__WORK TO COMPLETE__.
Beginning with the line that contains "## 📜 License", transcribe every line down to the end of the entries, exactly, and no other lines.

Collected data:
====================

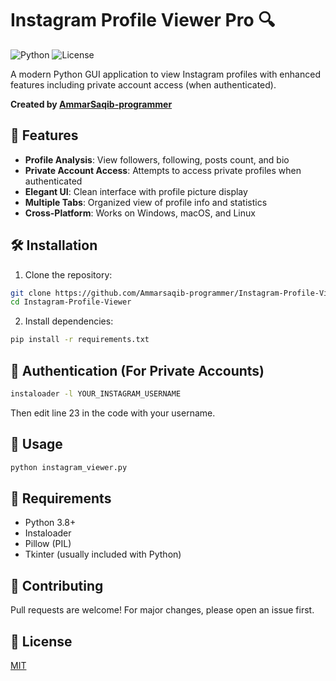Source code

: # Instagram Profile Viewer Pro 🔍

![Python](https://img.shields.io/badge/Python-3.8+-blue.svg)
![License](https://img.shields.io/badge/License-MIT-green.svg)

A modern Python GUI application to view Instagram profiles with enhanced features including private account access (when authenticated).

**Created by [AmmarSaqib-programmer](https://github.com/Ammarsaqib-programmer)**

## 🌟 Features

- **Profile Analysis**: View followers, following, posts count, and bio
- **Private Account Access**: Attempts to access private profiles when authenticated
- **Elegant UI**: Clean interface with profile picture display
- **Multiple Tabs**: Organized view of profile info and statistics
- **Cross-Platform**: Works on Windows, macOS, and Linux

## 🛠️ Installation

1. Clone the repository:
```bash
git clone https://github.com/Ammarsaqib-programmer/Instagram-Profile-Viewer.git
cd Instagram-Profile-Viewer
```

2. Install dependencies:
```bash
pip install -r requirements.txt
```

## 🔐 Authentication (For Private Accounts)

```bash
instaloader -l YOUR_INSTAGRAM_USERNAME
```
Then edit line 23 in the code with your username.

## 🚀 Usage
```bash
python instagram_viewer.py
```

## 📝 Requirements
- Python 3.8+
- Instaloader
- Pillow (PIL)
- Tkinter (usually included with Python)

## 🤝 Contributing
Pull requests are welcome! For major changes, please open an issue first.

## 📜 License
[MIT](https://choosealicense.com/licenses/mit/)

====================

__FINISHED EXERCISE__.
## 📜 License
[MIT](https://choosealicense.com/licenses/mit/)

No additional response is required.